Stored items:
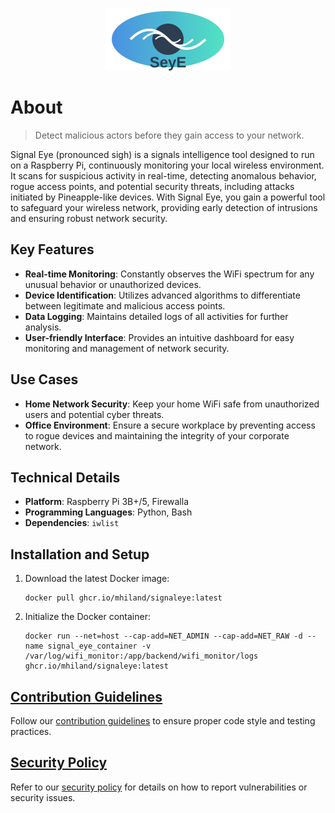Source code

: 
<p align="center">
  <img src="images/seye-logo.svg" alt="SeyE Logo" width="200"/>
</p>

# About

> Detect malicious actors before they gain access to your network.

Signal Eye (pronounced sigh) is a signals intelligence tool designed to run on a Raspberry Pi, continuously monitoring your local wireless environment. It scans for suspicious activity in real-time, detecting anomalous behavior, rogue access points, and potential security threats, including attacks initiated by Pineapple-like devices. With Signal Eye, you gain a powerful tool to safeguard your wireless network, providing early detection of intrusions and ensuring robust network security.

## Key Features

- **Real-time Monitoring**: Constantly observes the WiFi spectrum for any unusual behavior or unauthorized devices.
- **Device Identification**: Utilizes advanced algorithms to differentiate between legitimate and malicious access points.
- **Data Logging**: Maintains detailed logs of all activities for further analysis.
- **User-friendly Interface**: Provides an intuitive dashboard for easy monitoring and management of network security.

## Use Cases

- **Home Network Security**: Keep your home WiFi safe from unauthorized users and potential cyber threats.
- **Office Environment**: Ensure a secure workplace by preventing access to rogue devices and maintaining the integrity of your corporate network.

## Technical Details

- **Platform**: Raspberry Pi 3B+/5, Firewalla
- **Programming Languages**: Python, Bash
- **Dependencies**: `iwlist`

## Installation and Setup

1. Download the latest Docker image:
    ```
    docker pull ghcr.io/mhiland/signaleye:latest
    ```
2. Initialize the Docker container:
    ```
    docker run --net=host --cap-add=NET_ADMIN --cap-add=NET_RAW -d --name signal_eye_container -v /var/log/wifi_monitor:/app/backend/wifi_monitor/logs ghcr.io/mhiland/signaleye:latest
    ```

## [Contribution Guidelines](CONTRIBUTING.md)

Follow our [contribution guidelines](CONTRIBUTING.md) to ensure proper code style and testing practices.

## [Security Policy](SECURITY.md)

Refer to our [security policy](SECURITY.md) for details on how to report vulnerabilities or security issues.
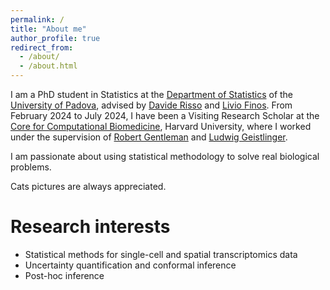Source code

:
 ```yaml
---
permalink: /
title: "About me"
author_profile: true
redirect_from: 
  - /about/
  - /about.html
---
```


I am a PhD student in Statistics at the [Department of Statistics](https://www.stat.unipd.it/en/) of the [University of Padova](https://www.unipd.it/en/), advised by [Davide Risso](https://drisso.github.io/) and [Livio Finos](https://livioivil.github.io/). From February 2024 to July 2024, I have been a Visiting Research Scholar at the [Core for Computational Biomedicine](https://github.com/ccb-hms), Harvard University, where I worked under the supervision of [Robert Gentleman](https://en.wikipedia.org/wiki/Robert_Gentleman_(statistician)) and [Ludwig Geistlinger](https://dbmi.hms.harvard.edu/people/ludwig-geistlinger).

I am passionate about using statistical methodology to solve real biological problems.

Cats pictures are always appreciated.

# Research interests
- Statistical methods for single-cell and spatial transcriptomics data
- Uncertainty quantification and conformal inference
- Post-hoc inference
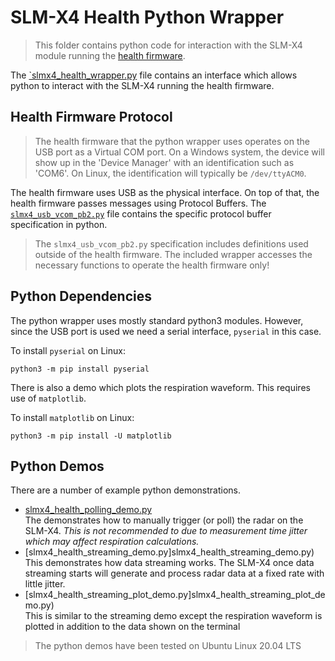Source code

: # SLM-X4 Health Python Wrapper

> This folder contains python code for interaction with the SLM-X4 module running the
  [health firmware](https://modules-release.s3-us-west-2.amazonaws.com/firmware/slmx4_base_usb_vcom_xep_matlab_server.s19).

The [`slmx4_health_wrapper.py](slmx4_health_wrapper.py) file contains an interface which allows 
python to interact with the SLM-X4 running the health firmware.

## Health Firmware Protocol

> The health firmware that the python wrapper uses operates on the USB port as a Virtual COM port. 
  On a Windows system, the device will show up in the 'Device Manager' with an identification such
  as 'COM6'. On Linux, the identification will typically be `/dev/ttyACM0`.

The health firmware uses USB as the physical interface. On top of that, the health firmware passes
messages using Protocol Buffers. The [`slmx4_usb_vcom_pb2.py`](slmx4_usb_vcom_pb2.py) file contains
the specific protocol buffer specification in python.

> The `slmx4_usb_vcom_pb2.py` specification includes definitions used outside of the health firmware.
  The included wrapper accesses the necessary functions to operate the health firmware only!

## Python Dependencies

The python wrapper uses mostly standard python3 modules. However, since the USB port is used we need
a serial interface, `pyserial` in this case.

To install `pyserial` on Linux:
```
python3 -m pip install pyserial
```

There is also a demo which plots the respiration waveform. This requires use of `matplotlib`.

To install `matplotlib` on Linux:
```
python3 -m pip install -U matplotlib
```

## Python Demos

There are a number of example python demonstrations.

- [slmx4_health_polling_demo.py](slmx4_health_polling_demo.py)  
  The demonstrates how to manually trigger (or poll) the radar on the SLM-X4. _This is not recommended
  to due to measurement time jitter which may affect respiration calculations._
- [slmx4_health_streaming_demo.py]slmx4_health_streaming_demo.py)  
  This demonstrates how data streaming works. The SLM-X4 once data streaming starts will generate
  and process radar data at a fixed rate with little jitter.
- [slmx4_health_streaming_plot_demo.py]slmx4_health_streaming_plot_demo.py)  
  This is similar to the streaming demo except the respiration waveform is plotted in addition to
  the data shown on the terminal

> The python demos have been tested on Ubuntu Linux 20.04 LTS
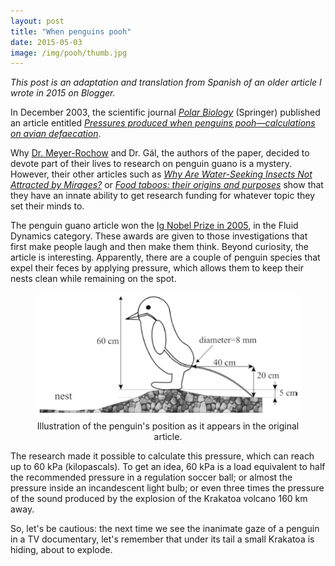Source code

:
 ```yaml
---
layout: post
title: "When penguins pooh"
date: 2015-05-03
image: /img/pooh/thumb.jpg
---
```

_This post is an adaptation and translation from Spanish of an older article I wrote in 2015 on Blogger._

In December 2003, the scientific journal [_Polar Biology_](https://www.springer.com/journal/300) (Springer) published an article entitled [_Pressures produced when penguins pooh—calculations on avian
defaecation_](http://iposeogsekk.com/penguano.pdf).

Why [Dr. Meyer-Rochow](http://www.meyer-rochow.com/index1.htm) and Dr. Gál, the authors of the paper, decided to devote part of their lives to research on penguin guano is a mystery. However, their other articles such as [_Why Are Water-Seeking Insects Not Attracted
by Mirages?_](https://arago.elte.hu/sites/default/files/MiragePol_NAWI.pdf) or [_Food taboos: their origins and purposes_](https://ethnobiomed.biomedcentral.com/articles/10.1186/1746-4269-5-18) show that they have an innate ability to get research funding for whatever topic they set their minds to.

The penguin guano article won the [Ig Nobel Prize in 2005](https://www.improbable.com/ig-about/winners/#ig2005), in the Fluid Dynamics category. These awards are given to those investigations that first make people laugh and then make them think. Beyond curiosity, the article is interesting. Apparently, there are a couple of penguin species that expel their feces by applying pressure, which allows them to keep their nests clean while remaining on the spot.

<center>
<figure>
  <img src="/img/pooh/penguin-pooh.png" alt="penguin poohing">
  <figcaption>Illustration of the penguin's position as it appears in the original article.</figcaption>
</figure>
</center>

The research made it possible to calculate this pressure, which can reach up to 60 kPa (kilopascals). To get an idea, 60 kPa is a load equivalent to half the recommended pressure in a regulation soccer ball; or almost the pressure inside an incandescent light bulb; or even three times the pressure of the sound produced by the explosion of the Krakatoa volcano 160 km away.

So, let's be cautious: the next time we see the inanimate gaze of a penguin in a TV documentary, let's remember that under its tail a small Krakatoa is hiding, about to explode.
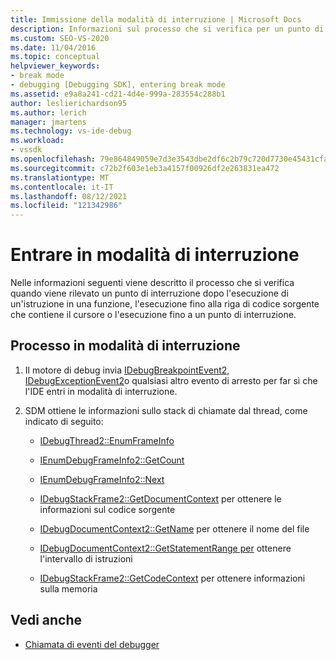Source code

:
 ```yaml
---
title: Immissione della modalità di interruzione | Microsoft Docs
description: Informazioni sul processo che si verifica per un punto di interruzione rilevato in una funzione, sull'esecuzione fino alla riga di codice sorgente in corrispondenza del cursore o sull'esecuzione fino a un punto di interruzione.
ms.custom: SEO-VS-2020
ms.date: 11/04/2016
ms.topic: conceptual
helpviewer_keywords:
- break mode
- debugging [Debugging SDK], entering break mode
ms.assetid: e9a8a241-cd21-4d4e-999a-283554c288b1
author: leslierichardson95
ms.author: lerich
manager: jmartens
ms.technology: vs-ide-debug
ms.workload:
- vssdk
ms.openlocfilehash: 79e864849059e7d3e3543dbe2df6c2b79c720d7730e45431cfaa4ec8a4d26dca
ms.sourcegitcommit: c72b2f603e1eb3a4157f00926df2e263831ea472
ms.translationtype: MT
ms.contentlocale: it-IT
ms.lasthandoff: 08/12/2021
ms.locfileid: "121342986"
---
```

# <a name="enter-break-mode"></a>Entrare in modalità di interruzione
Nelle informazioni seguenti viene descritto il processo che si verifica quando viene rilevato un punto di interruzione dopo l'esecuzione di un'istruzione in una funzione, l'esecuzione fino alla riga di codice sorgente che contiene il cursore o l'esecuzione fino a un punto di interruzione.

## <a name="break-mode-process"></a>Processo in modalità di interruzione

1. Il motore di debug invia [IDebugBreakpointEvent2,](../../extensibility/debugger/reference/idebugbreakpointevent2.md) [IDebugExceptionEvent2](../../extensibility/debugger/reference/idebugexceptionevent2.md)o qualsiasi altro evento di arresto per far sì che l'IDE entri in modalità di interruzione.

2. SDM ottiene le informazioni sullo stack di chiamate dal thread, come indicato di seguito:

    - [IDebugThread2::EnumFrameInfo](../../extensibility/debugger/reference/idebugthread2-enumframeinfo.md)

    - [IEnumDebugFrameInfo2::GetCount](../../extensibility/debugger/reference/ienumdebugframeinfo2-getcount.md)

    - [IEnumDebugFrameInfo2::Next](../../extensibility/debugger/reference/ienumdebugframeinfo2-next.md)

    - [IDebugStackFrame2::GetDocumentContext](../../extensibility/debugger/reference/idebugstackframe2-getdocumentcontext.md) per ottenere le informazioni sul codice sorgente

    - [IDebugDocumentContext2::GetName](../../extensibility/debugger/reference/idebugdocumentcontext2-getname.md) per ottenere il nome del file

    - [IDebugDocumentContext2::GetStatementRange per](../../extensibility/debugger/reference/idebugdocumentcontext2-getstatementrange.md) ottenere l'intervallo di istruzioni

    - [IDebugStackFrame2::GetCodeContext](../../extensibility/debugger/reference/idebugstackframe2-getcodecontext.md) per ottenere informazioni sulla memoria

## <a name="see-also"></a>Vedi anche
- [Chiamata di eventi del debugger](../../extensibility/debugger/calling-debugger-events.md)
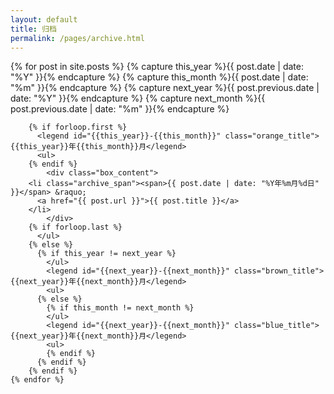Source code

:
 ```yaml
---
layout: default
title: 归档
permalink: /pages/archive.html
---
```

<div class="orange_box">
	{% for post in site.posts  %}
	    {% capture this_year %}{{ post.date | date: "%Y" }}{% endcapture %}
	    {% capture this_month %}{{ post.date | date: "%m" }}{% endcapture %}
	    {% capture next_year %}{{ post.previous.date | date: "%Y" }}{% endcapture %}
	    {% capture next_month %}{{ post.previous.date | date: "%m" }}{% endcapture %}

	    {% if forloop.first %}
	      <legend id="{{this_year}}-{{this_month}}" class="orange_title">{{this_year}}年{{this_month}}月</legend>
	      <ul>
	    {% endif %}
			<div class="box_content">
	    <li class="archive_span"><span>{{ post.date | date: "%Y年%m月%d日" }}</span> &raquo;
	      <a href="{{ post.url }}">{{ post.title }}</a>
	    </li>
			</div>
	    {% if forloop.last %}
	      </ul>
	    {% else %}
	      {% if this_year != next_year %}
	        </ul>
	        <legend id="{{next_year}}-{{next_month}}" class="brown_title">{{next_year}}年{{next_month}}月</legend>
	        <ul>
	      {% else %}
	        {% if this_month != next_month %}
	        </ul>
	        <legend id="{{next_year}}-{{next_month}}" class="blue_title">{{next_year}}年{{next_month}}月</legend>
	        <ul>
	        {% endif %}
	      {% endif %}
	    {% endif %}
	{% endfor %}
</div>
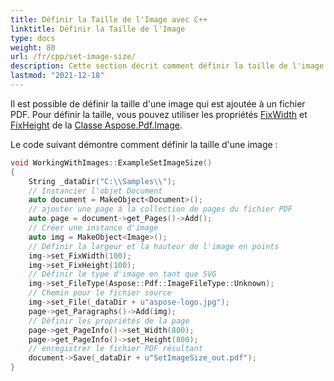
 ```yaml
---
title: Définir la Taille de l'Image avec C++
linktitle: Définir la Taille de l'Image
type: docs
weight: 80
url: /fr/cpp/set-image-size/
description: Cette section décrit comment définir la taille de l'image dans un fichier PDF en utilisant la bibliothèque C++.
lastmod: "2021-12-18"
---
```


Il est possible de définir la taille d'une image qui est ajoutée à un fichier PDF. Pour définir la taille, vous pouvez utiliser les propriétés [FixWidth](https://reference.aspose.com/pdf/cpp/class/aspose.pdf.image#a08f2f92b184632385eab19fb96c6d40e) et [FixHeight](https://reference.aspose.com/pdf/cpp/class/aspose.pdf.image#aed67b52e058b97df6931c214d7092dfa) de la [Classe Aspose.Pdf.Image](https://reference.aspose.com/pdf/cpp/class/aspose.pdf.image).

Le code suivant démontre comment définir la taille d'une image :

```cpp
void WorkingWithImages::ExampleSetImageSize()
{
    String _dataDir("C:\\Samples\\");
    // Instancier l'objet Document
    auto document = MakeObject<Document>();
    // ajouter une page à la collection de pages du fichier PDF
    auto page = document->get_Pages()->Add();
    // Créer une instance d'image
    auto img = MakeObject<Image>();
    // Définir la largeur et la hauteur de l'image en points
    img->set_FixWidth(100);
    img->set_FixHeight(100);
    // Définir le type d'image en tant que SVG
    img->set_FileType(Aspose::Pdf::ImageFileType::Unknown);
    // Chemin pour le fichier source
    img->set_File(_dataDir + u"aspose-logo.jpg");
    page->get_Paragraphs()->Add(img);
    // Définir les propriétés de la page
    page->get_PageInfo()->set_Width(800);
    page->get_PageInfo()->set_Height(800);
    // enregistrer le fichier PDF résultant
    document->Save(_dataDir + u"SetImageSize_out.pdf");
}
```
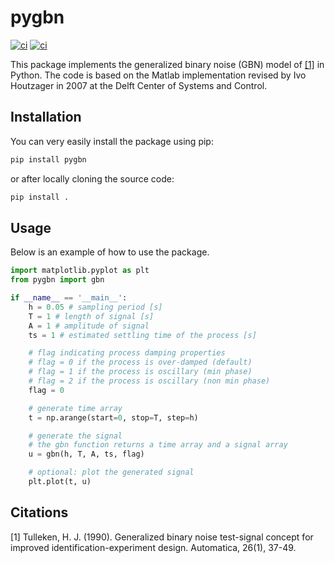 # pygbn
[![ci](https://github.com/tud-cor-sr/pygbn/actions/workflows/release.yml/badge.svg)](https://github.com/mstoelzle/solving-occlusion/actions/workflows/main.yml)
[![ci](https://github.com/tud-cor-sr/pygbn/actions/workflows/test.yml/badge.svg)](https://github.com/mstoelzle/solving-occlusion/actions/workflows/test.yml)

This package implements the generalized binary noise (GBN) model of [[1]](#1) in Python. 
The code is based on the Matlab implementation revised by Ivo Houtzager in 2007 at the Delft Center of Systems and Control.

## Installation
You can very easily install the package using pip:
```bash
pip install pygbn
```
or after locally cloning the source code:
```bash
pip install .
```

## Usage
Below is an example of how to use the package.
```python
import matplotlib.pyplot as plt
from pygbn import gbn

if __name__ == '__main__':
    h = 0.05 # sampling period [s]
    T = 1 # length of signal [s]
    A = 1 # amplitude of signal
    ts = 1 # estimated settling time of the process [s]

    # flag indicating process damping properties
    # flag = 0 if the process is over-damped (default)
    # flag = 1 if the process is oscillary (min phase)
    # flag = 2 if the process is oscillary (non min phase)
    flag = 0

    # generate time array
    t = np.arange(start=0, stop=T, step=h)

    # generate the signal
    # the gbn function returns a time array and a signal array
    u = gbn(h, T, A, ts, flag)

    # optional: plot the generated signal
    plt.plot(t, u)
```

## Citations
<a id="1">[1]</a> Tulleken, H. J. (1990). 
Generalized binary noise test-signal concept for improved identification-experiment design. 
Automatica, 26(1), 37-49.
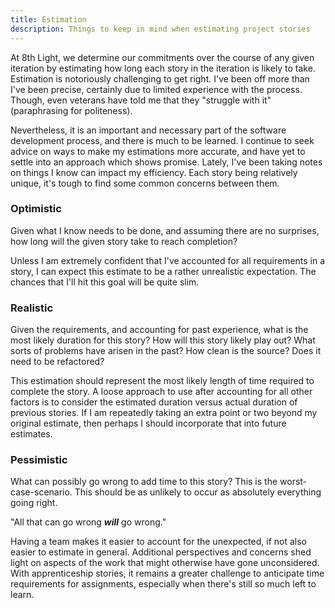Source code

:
 ```yaml
---
title: Estimation
description: Things to keep in mind when estimating project stories
---
```


At 8th Light, we determine our commitments over the course of any given iteration by estimating how
long each story in the iteration is likely to take. Estimation is notoriously challenging to get
right. I've been off more than I've been precise, certainly due to limited experience with the
process. Though, even veterans have told me that they "struggle with it" (paraphrasing for
politeness).

Nevertheless, it is an important and necessary part of the software development process, and there
is much to be learned. I continue to seek advice on ways to make my estimations more accurate, and
have yet to settle into an approach which shows promise. Lately, I've been taking notes on things I
know can impact my efficiency. Each story being relatively unique, it's tough to find some common
concerns between them.

### Optimistic

Given what I know needs to be done, and assuming there are no surprises, how long will the given
story take to reach completion?

Unless I am extremely confident that I've accounted for all requirements in a story, I can expect
this estimate to be a rather unrealistic expectation. The chances that I'll hit this goal will be
quite slim.

### Realistic

Given the requirements, and accounting for past experience, what is the most likely duration for
this story? How will this story likely play out? What sorts of problems have arisen in the past? How
clean is the source? Does it need to be refactored?

This estimation should represent the most likely length of time required to complete the story. A
loose approach to use after accounting for all other factors is to consider the estimated duration
versus actual duration of previous stories. If I am repeatedly taking an extra point or two beyond
my original estimate, then perhaps I should incorporate that into future estimates.

### Pessimistic

What can possibly go wrong to add time to this story? This is the worst-case-scenario. This should
be as unlikely to occur as absolutely everything going right.

"All that can go wrong **_will_** go wrong."

Having a team makes it easier to account for the unexpected, if not also easier to estimate in
general. Additional perspectives and concerns shed light on aspects of the work that might otherwise
have gone unconsidered. With apprenticeship stories, it remains a greater challenge to anticipate
time requirements for assignments, especially when there's still so much left to learn.
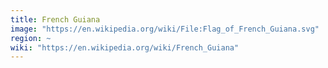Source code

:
 ```yaml
---
title: French Guiana
image: "https://en.wikipedia.org/wiki/File:Flag_of_French_Guiana.svg"
region: ~
wiki: "https://en.wikipedia.org/wiki/French_Guiana"
---
```

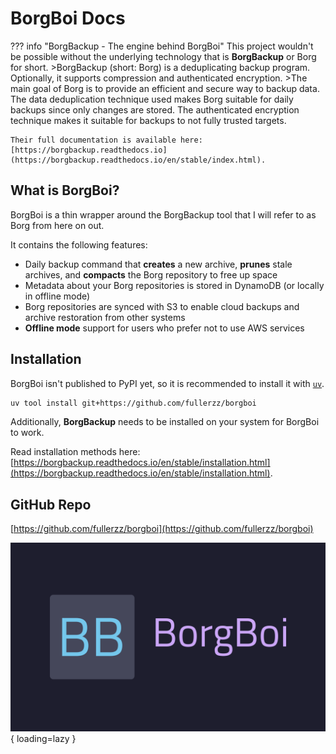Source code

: # BorgBoi Docs

??? info "BorgBackup - The engine behind BorgBoi"
    This project wouldn't be possible without the underlying technology that is **BorgBackup** or Borg for short.
    >BorgBackup (short: Borg) is a deduplicating backup program. Optionally, it supports compression and authenticated encryption.
    >The main goal of Borg is to provide an efficient and secure way to backup data. The data deduplication technique used makes Borg suitable for daily backups since only changes are stored. The authenticated encryption technique makes it suitable for backups to not fully trusted targets.

    Their full documentation is available here: [https://borgbackup.readthedocs.io](https://borgbackup.readthedocs.io/en/stable/index.html).

## What is BorgBoi?

BorgBoi is a thin wrapper around the BorgBackup tool that I will refer to as Borg from here on out.

It contains the following features:

* Daily backup command that **creates** a new archive, **prunes** stale archives, and **compacts** the Borg repository to free up space
* Metadata about your Borg repositories is stored in DynamoDB (or locally in offline mode)
* Borg repositories are synced with S3 to enable cloud backups and archive restoration from other systems
* **Offline mode** support for users who prefer not to use AWS services

## Installation

BorgBoi isn't published to PyPI yet, so it is recommended to install it with [`uv`](https://docs.astral.sh/uv/).

```sh
uv tool install git+https://github.com/fullerzz/borgboi
```

Additionally, **BorgBackup** needs to be installed on your system for BorgBoi to work.

Read installation methods here: [https://borgbackup.readthedocs.io/en/stable/installation.html](https://borgbackup.readthedocs.io/en/stable/installation.html).

## GitHub Repo

[https://github.com/fullerzz/borgboi](https://github.com/fullerzz/borgboi)

![BorgBoi Logo](images/borgboi_logo.svg){ loading=lazy }
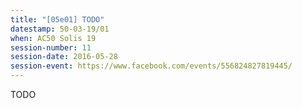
 ```yaml
---
title: "[05e01] TODO"
datestamp: 50-03-19/01
when: AC50 Solis 19
session-number: 11
session-date: 2016-05-28
session-event: https://www.facebook.com/events/556824827819445/
---
```

TODO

-- Problem to solve --
Read the lines above. Gather those in which the string "requirements" is found.

-- Exercise result --
Unless I am extremely confident that I've accounted for all requirements in a story, I can expect
Given the requirements, and accounting for past experience, what is the most likely duration for
time requirements for assignments, especially when there's still so much left to learn.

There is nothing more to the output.